Source texts of formatted documents:
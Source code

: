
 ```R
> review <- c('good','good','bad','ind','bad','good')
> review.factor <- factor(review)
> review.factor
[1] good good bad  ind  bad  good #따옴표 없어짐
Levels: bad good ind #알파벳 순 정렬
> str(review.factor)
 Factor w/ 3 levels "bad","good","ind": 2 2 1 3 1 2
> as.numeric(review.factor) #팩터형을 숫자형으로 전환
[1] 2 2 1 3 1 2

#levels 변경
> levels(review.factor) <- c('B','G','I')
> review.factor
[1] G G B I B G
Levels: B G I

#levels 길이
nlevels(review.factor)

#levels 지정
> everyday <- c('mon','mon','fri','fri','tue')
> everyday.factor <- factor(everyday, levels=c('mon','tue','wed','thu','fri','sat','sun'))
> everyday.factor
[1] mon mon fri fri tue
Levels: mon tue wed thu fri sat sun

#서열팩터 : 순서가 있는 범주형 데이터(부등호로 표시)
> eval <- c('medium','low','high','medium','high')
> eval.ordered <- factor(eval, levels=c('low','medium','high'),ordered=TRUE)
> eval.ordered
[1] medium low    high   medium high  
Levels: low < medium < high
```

Task objective ->
Out of the preceding entries, pull each line that contains the word "high".

Finished exercise ->
> eval <- c('medium','low','high','medium','high')
> eval.ordered <- factor(eval, levels=c('low','medium','high'),ordered=TRUE)
[1] medium low    high   medium high  
Levels: low < medium < high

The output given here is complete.